И Россия в плане культуры — столь же неопределенное нами до конца понятие. Что ее в этом плане отличает от других стран? Большинство присутствующих здесь пытались ответить на этот вопрос путем сравнения России с Европой. Кто-то настаивал на их принципиальной близости и даже сходстве, для других они — взаимоисключающие величины. И каждый находил, казалось бы, вполне убедительные исторические доводы в пользу своей точки зрения. Какой-то бесконечно длящийся спор. Неясно, однако, какой системой ценностей руководствуются спорящие стороны. Наши западники в свое время ценили одно, славянофилы — другое, а потому и приходили к разным выводам. Но сегодня спор о ценностях, т. е. спор чисто философский, многим кажется скучным и малоинтересным делом. Им и без спора все ясно. Только свои ценности они считают достойными внимания, остальные — не в счет.

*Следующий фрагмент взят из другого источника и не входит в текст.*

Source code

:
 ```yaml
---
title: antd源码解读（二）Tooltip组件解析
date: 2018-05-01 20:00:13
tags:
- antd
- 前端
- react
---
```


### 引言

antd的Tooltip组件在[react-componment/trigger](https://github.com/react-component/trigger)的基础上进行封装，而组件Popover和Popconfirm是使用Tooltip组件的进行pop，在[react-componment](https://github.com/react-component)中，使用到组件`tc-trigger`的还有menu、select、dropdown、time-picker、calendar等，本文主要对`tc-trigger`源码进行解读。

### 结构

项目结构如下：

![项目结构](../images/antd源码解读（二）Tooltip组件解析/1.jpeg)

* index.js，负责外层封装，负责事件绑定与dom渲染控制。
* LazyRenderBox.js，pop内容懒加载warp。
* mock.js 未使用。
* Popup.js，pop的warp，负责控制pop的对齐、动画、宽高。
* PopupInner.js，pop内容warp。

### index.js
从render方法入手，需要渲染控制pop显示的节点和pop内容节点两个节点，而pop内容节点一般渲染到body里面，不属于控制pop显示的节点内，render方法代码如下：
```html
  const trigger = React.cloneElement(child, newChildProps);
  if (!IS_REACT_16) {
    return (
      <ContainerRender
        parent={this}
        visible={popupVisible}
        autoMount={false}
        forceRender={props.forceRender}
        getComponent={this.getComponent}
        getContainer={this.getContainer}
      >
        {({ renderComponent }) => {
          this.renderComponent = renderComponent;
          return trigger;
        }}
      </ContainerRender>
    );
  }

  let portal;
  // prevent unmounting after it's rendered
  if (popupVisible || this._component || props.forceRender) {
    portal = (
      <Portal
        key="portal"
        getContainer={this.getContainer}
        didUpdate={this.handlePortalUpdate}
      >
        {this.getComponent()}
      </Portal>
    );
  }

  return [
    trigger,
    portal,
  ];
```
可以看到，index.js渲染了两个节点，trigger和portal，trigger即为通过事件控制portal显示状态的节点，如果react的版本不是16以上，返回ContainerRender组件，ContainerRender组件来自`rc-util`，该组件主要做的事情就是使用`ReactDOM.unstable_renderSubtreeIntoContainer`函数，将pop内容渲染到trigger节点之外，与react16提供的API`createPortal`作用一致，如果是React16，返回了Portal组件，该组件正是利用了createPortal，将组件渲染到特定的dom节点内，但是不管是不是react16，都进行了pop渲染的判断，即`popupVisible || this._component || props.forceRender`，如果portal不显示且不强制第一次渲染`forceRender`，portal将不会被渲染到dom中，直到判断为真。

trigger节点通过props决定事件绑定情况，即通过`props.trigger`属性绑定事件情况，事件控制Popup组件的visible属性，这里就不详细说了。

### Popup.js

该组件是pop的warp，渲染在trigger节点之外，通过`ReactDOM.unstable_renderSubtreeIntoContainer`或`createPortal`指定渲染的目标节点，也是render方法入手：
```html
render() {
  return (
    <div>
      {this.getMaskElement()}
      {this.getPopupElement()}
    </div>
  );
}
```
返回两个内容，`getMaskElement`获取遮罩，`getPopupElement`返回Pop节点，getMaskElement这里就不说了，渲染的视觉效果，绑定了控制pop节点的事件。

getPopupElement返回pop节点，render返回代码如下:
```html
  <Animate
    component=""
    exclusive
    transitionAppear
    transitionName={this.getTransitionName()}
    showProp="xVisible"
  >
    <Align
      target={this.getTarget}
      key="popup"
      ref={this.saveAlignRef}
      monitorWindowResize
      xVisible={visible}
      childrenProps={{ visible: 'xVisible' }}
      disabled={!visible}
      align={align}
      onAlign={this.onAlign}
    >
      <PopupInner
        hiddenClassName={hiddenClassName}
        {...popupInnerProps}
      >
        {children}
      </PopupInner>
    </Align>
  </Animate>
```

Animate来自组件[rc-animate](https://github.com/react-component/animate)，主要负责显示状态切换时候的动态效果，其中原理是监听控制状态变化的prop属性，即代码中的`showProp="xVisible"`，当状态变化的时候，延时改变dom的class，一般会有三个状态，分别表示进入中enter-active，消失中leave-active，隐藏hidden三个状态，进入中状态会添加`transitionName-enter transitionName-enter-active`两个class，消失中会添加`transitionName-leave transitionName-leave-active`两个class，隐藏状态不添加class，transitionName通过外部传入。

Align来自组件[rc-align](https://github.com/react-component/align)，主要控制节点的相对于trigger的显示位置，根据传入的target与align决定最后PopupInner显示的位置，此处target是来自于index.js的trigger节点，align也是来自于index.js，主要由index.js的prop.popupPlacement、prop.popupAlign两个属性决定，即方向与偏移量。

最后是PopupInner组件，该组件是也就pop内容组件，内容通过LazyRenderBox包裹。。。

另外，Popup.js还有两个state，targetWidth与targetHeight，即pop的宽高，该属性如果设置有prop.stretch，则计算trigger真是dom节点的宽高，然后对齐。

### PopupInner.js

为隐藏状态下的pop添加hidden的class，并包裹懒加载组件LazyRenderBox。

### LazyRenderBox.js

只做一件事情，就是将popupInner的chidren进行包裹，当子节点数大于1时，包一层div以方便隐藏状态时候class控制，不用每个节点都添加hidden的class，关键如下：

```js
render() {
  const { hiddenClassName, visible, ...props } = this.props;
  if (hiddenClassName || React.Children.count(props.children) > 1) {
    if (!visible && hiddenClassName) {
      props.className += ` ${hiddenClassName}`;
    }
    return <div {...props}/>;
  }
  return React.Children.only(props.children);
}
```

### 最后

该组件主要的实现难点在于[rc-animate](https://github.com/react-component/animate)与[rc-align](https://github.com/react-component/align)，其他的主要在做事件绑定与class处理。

Тем мы и отличаемся от Европы, что для нее конфликт и столкновение противоположных ценностей — естественное и вполне нормальное культурное состояние. Само признание наличия только одной — общей для всех — системы ценностей есть признак отсталости и еще недостаточной культурности.
Игорь Яковенко: Значит, какие-то ценности у ваших оппонентов все же есть?
Вадим Межуев:
Да, но они четко и внятно не артикулированы. Скажем, для некоторых, как мы здесь слышали, европейская культура во всех отношениях предпочтительнее русской. Не буду оспаривать такое мнение, но на чем оно основано? Какими критериями руководствуются те, кто его высказывает? Почему они думают, что только ценности европейской культуры, как они их понимают, являются универсальными?
Любая культура, в том числе русская, ценна своей самобытностью, уникальностью, своей непохожестью на другие культуры и своей общностью с ними. Одно без другого просто не существует. В каждой культуре есть и нечто такое, что присуще всем культурам, и нечто свое, особенное. С этой точки зрения, Россия сохранит себя не посредством отказа от своей культуры и ее замены на какую-то другую, а посредством продолжения и развития лучших образцов собственной культуры.
На мой взгляд, культуры не делятся на плохие и хорошие: любая из них есть продукт и проявление человеческой свободы.
Игорь Яковенко: Любая?
Вадим Межуев:
Любая. Культуры отличаются друг от друга лишь по степени той свободы, которые предоставляют человеку. Все, что противостоит свободе, любое насилие над людьми есть проявление не культуры, а еще неизжитого варварства. Или, если угодно, бескультурья.